## SOURCE RECORDS
════════════════════
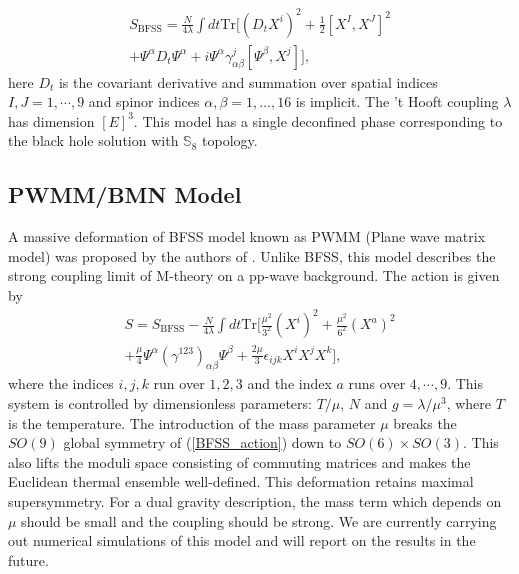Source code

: \begin{align}
S_{\text{BFSS}} = \frac{N}{4\lambda} \int dt \mathrm{Tr} \Bigg[
  (D_t X^i)^2  + \frac{1}{2} \left[X^I,X^J\right]^2 \nonumber \\  +  \Psi^\alpha D_t \Psi^\alpha  
 + i \Psi^\alpha \gamma_{\alpha \beta}^j [\Psi^\beta,X^j] \Bigg],
\label{BFSS_action}
\end{align}
here $D_t$ is the covariant derivative and summation over spatial indices 
$I,J=1,\cdots,9$ and  spinor indices $\alpha,\beta=1,\dots,16$ is implicit. 
The 't Hooft coupling $\lambda$ has dimension $[E]^3$. 
This model has a single deconfined phase corresponding to the black hole solution with $\mathbb{S}_{8}$ topology. 




\subsection{PWMM/BMN Model}
A massive deformation of BFSS model known as 
PWMM (Plane wave matrix model) was proposed by the authors of \cite{Berenstein:2002jq}. 
Unlike BFSS, this model describes the strong coupling limit of M-theory on a pp-wave background. 
The action is given by
\begin{align}
S=S_{\text{BFSS}}-\frac{N}{4\lambda} \int dt \mathrm{Tr} \Bigg[
\frac{\mu^2}{ 3^2} ( X^i)^2 + \frac{\mu^2}{ 6^2} (X^a)^2 \nonumber \\ + \frac{\mu}{4}\Psi^\alpha \left(\gamma^{123}\right)_{\alpha \beta} \Psi^\beta 
+\frac{2\mu}{3} \epsilon_{ijk} X^iX^jX^k \Bigg] ,
\label{PWMM_action}
\end{align}
where the indices $i,j,k$ run over $1,2,3$ and the index $a$ runs over $4,\cdots,9$.
This system is controlled by dimensionless parameters: $T/\mu$, $N$ and $ g=\lambda/\mu^3$, where $T$ is the temperature.
The introduction of the mass parameter $\mu$ breaks the $SO(9)$ global symmetry of (\ref{BFSS_action}) down to $SO(6)\times SO(3)$. 
This also lifts the moduli space consisting of commuting matrices and makes the Euclidean thermal ensemble well-defined. 
This deformation retains maximal supersymmetry. For a dual gravity description, the mass term which depends on $\mu$ should be small
and the coupling should be strong. We are currently carrying out numerical simulations of this model and will report on the results in the future.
════════════════════
Return exactly the lines of the data, beginning with the first and ending with the line containing "here $D_t$ is". Skip the pictures.

## TASK ANSWER
Source code

: \begin{align}
S_{\text{BFSS}} = \frac{N}{4\lambda} \int dt \mathrm{Tr} \Bigg[
  (D_t X^i)^2  + \frac{1}{2} \left[X^I,X^J\right]^2 \nonumber \\  +  \Psi^\alpha D_t \Psi^\alpha  
 + i \Psi^\alpha \gamma_{\alpha \beta}^j [\Psi^\beta,X^j] \Bigg],
\label{BFSS_action}
\end{align}
here $D_t$ is the covariant derivative and summation over spatial indices 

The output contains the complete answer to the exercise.